By Eli Balisi and Brynne Albert
Batavia Public Schools is currently planning a multi-year project called the Building Our Future Together Plan that, if passed, will see renovation and reconstruction of Batavia school buildings.
If the plan is approved, Alice Gustafson, H.C. Storm, J.B. Nelson, and Louise White Elementary Schools will all be completely rebuilt, and the remaining schools will see significant renovations.
According to the listed plan on the Batavia Public School’s website, the mission of the Plan is “to meet teaching and learning needs of today and the future.”

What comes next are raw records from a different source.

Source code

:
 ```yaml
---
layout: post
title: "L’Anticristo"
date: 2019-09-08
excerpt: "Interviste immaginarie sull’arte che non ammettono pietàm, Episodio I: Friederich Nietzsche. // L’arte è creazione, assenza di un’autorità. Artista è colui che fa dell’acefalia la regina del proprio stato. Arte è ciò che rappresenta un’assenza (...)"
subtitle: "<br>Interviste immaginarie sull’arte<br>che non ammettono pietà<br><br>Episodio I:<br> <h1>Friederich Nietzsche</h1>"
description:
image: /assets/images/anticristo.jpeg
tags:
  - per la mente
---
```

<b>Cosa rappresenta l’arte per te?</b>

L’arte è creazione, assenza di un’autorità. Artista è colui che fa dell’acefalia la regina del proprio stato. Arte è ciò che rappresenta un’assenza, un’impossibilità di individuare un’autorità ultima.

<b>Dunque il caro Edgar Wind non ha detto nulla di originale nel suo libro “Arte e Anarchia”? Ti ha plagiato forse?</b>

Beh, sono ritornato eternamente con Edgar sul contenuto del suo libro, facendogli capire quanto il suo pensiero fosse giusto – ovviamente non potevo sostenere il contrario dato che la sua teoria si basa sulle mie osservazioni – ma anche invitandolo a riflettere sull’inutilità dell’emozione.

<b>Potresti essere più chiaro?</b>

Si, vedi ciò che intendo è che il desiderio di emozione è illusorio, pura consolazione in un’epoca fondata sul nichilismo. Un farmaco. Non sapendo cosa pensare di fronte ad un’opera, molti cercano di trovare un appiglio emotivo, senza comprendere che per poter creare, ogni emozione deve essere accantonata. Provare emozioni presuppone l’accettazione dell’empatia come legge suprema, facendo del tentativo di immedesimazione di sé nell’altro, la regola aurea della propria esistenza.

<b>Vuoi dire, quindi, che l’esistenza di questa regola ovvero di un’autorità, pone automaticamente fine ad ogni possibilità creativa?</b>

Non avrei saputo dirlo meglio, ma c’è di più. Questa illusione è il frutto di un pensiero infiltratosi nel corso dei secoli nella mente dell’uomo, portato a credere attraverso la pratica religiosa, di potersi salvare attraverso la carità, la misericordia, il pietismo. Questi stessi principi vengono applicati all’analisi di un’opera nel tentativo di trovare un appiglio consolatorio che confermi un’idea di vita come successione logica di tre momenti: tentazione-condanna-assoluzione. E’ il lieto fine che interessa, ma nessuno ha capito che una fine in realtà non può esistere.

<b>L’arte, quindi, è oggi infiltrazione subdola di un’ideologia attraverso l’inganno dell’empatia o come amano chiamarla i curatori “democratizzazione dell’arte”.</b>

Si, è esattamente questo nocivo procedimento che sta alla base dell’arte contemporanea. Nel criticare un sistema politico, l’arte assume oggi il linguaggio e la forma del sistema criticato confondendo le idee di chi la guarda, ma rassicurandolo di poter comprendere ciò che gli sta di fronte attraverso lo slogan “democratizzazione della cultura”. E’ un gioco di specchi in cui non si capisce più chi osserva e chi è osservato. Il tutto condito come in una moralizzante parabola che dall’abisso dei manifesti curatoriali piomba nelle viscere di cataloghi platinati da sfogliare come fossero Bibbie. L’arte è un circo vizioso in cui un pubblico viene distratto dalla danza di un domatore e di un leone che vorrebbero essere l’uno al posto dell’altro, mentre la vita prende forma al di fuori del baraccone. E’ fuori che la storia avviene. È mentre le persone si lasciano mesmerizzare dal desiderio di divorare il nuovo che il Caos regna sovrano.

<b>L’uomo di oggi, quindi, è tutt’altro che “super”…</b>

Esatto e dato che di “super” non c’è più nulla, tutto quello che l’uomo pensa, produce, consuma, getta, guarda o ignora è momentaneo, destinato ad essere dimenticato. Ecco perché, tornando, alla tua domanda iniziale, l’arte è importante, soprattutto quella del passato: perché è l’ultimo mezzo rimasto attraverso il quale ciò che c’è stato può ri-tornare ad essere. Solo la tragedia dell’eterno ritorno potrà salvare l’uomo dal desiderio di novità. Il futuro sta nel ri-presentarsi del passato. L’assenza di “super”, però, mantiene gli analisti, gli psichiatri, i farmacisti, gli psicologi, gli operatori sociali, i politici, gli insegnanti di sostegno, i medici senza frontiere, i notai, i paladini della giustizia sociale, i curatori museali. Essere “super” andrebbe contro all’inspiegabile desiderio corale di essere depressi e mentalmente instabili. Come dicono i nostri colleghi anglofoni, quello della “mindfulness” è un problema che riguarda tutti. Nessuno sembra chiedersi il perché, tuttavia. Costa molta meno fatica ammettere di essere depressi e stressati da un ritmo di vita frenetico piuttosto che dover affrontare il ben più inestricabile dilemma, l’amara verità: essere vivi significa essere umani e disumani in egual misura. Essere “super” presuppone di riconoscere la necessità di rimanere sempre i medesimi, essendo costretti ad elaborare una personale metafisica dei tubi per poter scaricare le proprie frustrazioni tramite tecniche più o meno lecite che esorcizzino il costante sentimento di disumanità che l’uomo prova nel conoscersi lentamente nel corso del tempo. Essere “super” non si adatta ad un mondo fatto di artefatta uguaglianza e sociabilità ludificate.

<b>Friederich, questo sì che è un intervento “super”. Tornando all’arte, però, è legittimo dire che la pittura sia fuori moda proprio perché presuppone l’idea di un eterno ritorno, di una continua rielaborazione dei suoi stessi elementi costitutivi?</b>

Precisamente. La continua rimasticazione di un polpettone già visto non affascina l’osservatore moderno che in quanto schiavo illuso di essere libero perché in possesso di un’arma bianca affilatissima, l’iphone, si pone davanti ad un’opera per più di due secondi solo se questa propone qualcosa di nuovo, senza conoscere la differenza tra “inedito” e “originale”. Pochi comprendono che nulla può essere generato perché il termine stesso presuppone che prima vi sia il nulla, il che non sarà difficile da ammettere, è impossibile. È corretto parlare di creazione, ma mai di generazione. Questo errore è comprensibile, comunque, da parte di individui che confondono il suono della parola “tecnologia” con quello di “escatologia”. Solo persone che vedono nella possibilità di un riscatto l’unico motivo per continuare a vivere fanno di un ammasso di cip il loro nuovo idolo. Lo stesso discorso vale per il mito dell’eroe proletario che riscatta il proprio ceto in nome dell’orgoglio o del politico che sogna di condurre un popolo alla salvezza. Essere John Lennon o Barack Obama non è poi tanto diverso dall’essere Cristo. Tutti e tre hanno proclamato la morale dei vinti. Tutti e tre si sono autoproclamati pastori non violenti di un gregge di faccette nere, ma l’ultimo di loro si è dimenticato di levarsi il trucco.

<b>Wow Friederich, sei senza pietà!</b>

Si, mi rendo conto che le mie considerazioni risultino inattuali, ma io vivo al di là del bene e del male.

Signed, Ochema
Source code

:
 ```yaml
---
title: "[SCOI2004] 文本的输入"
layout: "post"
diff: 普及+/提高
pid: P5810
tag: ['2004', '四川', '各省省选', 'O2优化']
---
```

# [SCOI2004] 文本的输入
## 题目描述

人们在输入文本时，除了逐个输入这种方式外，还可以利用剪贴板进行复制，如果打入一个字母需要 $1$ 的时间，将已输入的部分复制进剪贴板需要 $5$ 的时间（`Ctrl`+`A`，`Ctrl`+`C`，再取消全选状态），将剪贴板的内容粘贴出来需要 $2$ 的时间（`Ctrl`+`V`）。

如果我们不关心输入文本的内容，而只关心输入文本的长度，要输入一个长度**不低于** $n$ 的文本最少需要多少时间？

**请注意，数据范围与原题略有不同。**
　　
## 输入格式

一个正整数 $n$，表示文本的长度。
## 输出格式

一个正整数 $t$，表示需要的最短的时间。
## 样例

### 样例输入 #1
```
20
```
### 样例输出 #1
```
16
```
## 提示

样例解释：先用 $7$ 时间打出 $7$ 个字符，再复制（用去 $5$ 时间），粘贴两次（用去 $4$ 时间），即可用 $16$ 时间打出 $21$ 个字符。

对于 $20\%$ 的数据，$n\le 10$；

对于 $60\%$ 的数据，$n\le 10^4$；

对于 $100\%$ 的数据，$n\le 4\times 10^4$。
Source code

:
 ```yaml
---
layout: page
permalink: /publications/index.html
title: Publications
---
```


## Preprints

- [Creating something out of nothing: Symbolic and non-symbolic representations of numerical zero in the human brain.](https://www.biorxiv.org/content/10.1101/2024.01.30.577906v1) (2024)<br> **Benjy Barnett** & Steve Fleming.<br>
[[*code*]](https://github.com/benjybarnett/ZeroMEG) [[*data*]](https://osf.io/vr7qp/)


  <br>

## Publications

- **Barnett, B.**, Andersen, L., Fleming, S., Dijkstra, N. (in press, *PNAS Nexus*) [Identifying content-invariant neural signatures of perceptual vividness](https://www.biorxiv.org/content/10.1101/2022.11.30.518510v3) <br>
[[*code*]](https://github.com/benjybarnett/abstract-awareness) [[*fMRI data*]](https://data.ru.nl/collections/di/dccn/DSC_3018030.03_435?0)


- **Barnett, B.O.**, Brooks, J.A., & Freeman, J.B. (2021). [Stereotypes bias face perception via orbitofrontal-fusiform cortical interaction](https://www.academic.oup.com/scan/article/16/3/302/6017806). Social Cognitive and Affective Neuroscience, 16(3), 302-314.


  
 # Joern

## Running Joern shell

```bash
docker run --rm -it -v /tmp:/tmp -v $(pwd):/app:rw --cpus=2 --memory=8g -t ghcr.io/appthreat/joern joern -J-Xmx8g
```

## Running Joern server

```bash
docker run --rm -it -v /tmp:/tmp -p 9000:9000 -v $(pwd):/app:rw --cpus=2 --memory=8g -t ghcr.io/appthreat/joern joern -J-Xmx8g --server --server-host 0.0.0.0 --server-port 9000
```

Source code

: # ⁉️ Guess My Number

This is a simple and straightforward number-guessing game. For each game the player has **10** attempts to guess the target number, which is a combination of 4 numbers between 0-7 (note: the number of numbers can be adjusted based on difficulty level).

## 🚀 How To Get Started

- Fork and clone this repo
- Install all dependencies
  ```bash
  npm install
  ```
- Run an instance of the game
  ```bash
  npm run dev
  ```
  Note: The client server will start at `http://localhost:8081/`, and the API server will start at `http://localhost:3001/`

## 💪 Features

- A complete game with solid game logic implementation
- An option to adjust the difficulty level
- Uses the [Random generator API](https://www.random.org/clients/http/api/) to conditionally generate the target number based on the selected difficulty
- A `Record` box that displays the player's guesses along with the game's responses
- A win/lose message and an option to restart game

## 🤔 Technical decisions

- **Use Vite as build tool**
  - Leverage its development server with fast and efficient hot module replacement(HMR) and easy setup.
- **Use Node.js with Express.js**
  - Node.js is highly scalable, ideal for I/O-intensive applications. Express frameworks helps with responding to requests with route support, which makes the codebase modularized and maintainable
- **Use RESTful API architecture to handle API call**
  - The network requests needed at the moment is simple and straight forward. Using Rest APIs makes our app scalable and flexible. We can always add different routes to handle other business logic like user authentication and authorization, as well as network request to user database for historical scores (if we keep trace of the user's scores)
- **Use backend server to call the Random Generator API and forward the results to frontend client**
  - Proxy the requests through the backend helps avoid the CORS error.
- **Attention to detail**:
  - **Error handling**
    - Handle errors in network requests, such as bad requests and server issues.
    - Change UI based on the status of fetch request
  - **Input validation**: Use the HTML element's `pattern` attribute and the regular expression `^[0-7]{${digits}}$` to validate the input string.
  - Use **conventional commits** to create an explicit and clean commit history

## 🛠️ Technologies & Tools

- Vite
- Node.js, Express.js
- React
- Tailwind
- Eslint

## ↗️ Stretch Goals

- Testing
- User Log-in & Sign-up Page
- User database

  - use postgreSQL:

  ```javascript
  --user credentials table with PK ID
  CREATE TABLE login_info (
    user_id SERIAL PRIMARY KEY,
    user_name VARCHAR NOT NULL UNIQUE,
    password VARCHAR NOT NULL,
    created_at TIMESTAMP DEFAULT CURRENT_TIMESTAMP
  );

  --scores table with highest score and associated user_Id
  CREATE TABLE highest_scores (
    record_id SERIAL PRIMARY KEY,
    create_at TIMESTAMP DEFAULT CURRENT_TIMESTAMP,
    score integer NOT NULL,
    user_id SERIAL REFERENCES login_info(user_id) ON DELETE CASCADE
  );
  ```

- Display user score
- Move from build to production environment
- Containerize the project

Although the District has made progress in gathering information and making decisions, there is not yet a clear time frame for when these renovations will occur. Speaking as a member of the Plan Committee, BHS athletic director Dave Andrews said “Once [the plan] gets voter approval, we have a timeline to spend that money, and it’s typically very immediate.”
According to Andrews, one of the foremost priorities of these renovations is to adjust the classroom environment for the modern world.
“We need to build more flexible spaces in our classroom,” Andrews said. “Instead of just the traditional (classrooms with), kids sitting in a desk with a chair, you’ve probably seen a little bit of classrooms that we’re trying out here with a little bit more of the flexible seating, where you can move around more, soft seating areas.”
He also added that the primary stated goal of these classroom environments is to “allow more flexibility because the technology is so high now…that allows those teachers to have that flexibility to teach in 2022.”
Another goal is to enhance lab environments with better HVAC and ventilation systems.
He also expressed interest in redesigning the schools’ hallways and overall structure, saying “We’re going to upgrade the wayfinding, we’re going to upgrade, again, a lot of the HVAC in those areas. You may even see some hallways that don’t exist anymore.”
In order to finance this project, the district is planning to propose a renewal of existing tax bonds without raising the financial burden on residents.
“By the time we’re able to get this going, we can reissue more bonds…at no burden to the taxpayers. So, there would be no increase to the taxpayers,” Andrews said. He also discussed an adjustment to the district budget, saying that “The goal of the district… is to annually, over the course of the next few years they’re going to increase that budget, so you can do bigger projects and larger projects.”
The District is still in the process of planning exactly how to acquire these funds. Regarding financial planning for this endeavor, school board member Chris Lowe said that “The stage that we’re in now is determining what we want to ask taxpayers for. And then, next spring, we will put it to the voters, and if it passes, it is likely that construction on some of the renovations will probably start almost immediately.”
Although the team is fairly confident in their approach, there were some difficult decisions to make, especially in regards to the decision to keep the six community elementary schools structure.
“If you were looking at it purely from a dollars and cents perspective, just pure money, it is much more cost-effective if we would’ve consolidated elementary schools, just because the student population doesn’t really support six elementary schools,” Andrews said. “That’s very emotional, that’s very stressful, that has major impacts on the community itself. Because people move into neighborhoods, people move into Batavia, because they have a community school right by them…the community spoke loud and clear about that.”
Lowe also spoke on community involvement.“We are reaching out to the community to help get feedback to find out what the community wants,” Lowe said.
Community feedback is a large part of how the district is considering various decisions.
Another challenge that the committee is addressing is how the District will educate the students displaced by the process of rebuilding.
“So the plan right now is that we will be able to reconstruct the new schools side by side with the existing school so that the kids will be able to stay in the existing school,” Lowe said.
The Building Our Future Together Plan is definitely still in the stages of planning and design that is necessary for an endeavor of this scope, but there seems to be ambition behind the efforts that the district is making.
“We’re a large institution,” Lowe said. “It takes a long time to get stuff done. We have to plan ahead so that we have the resources when we need them.”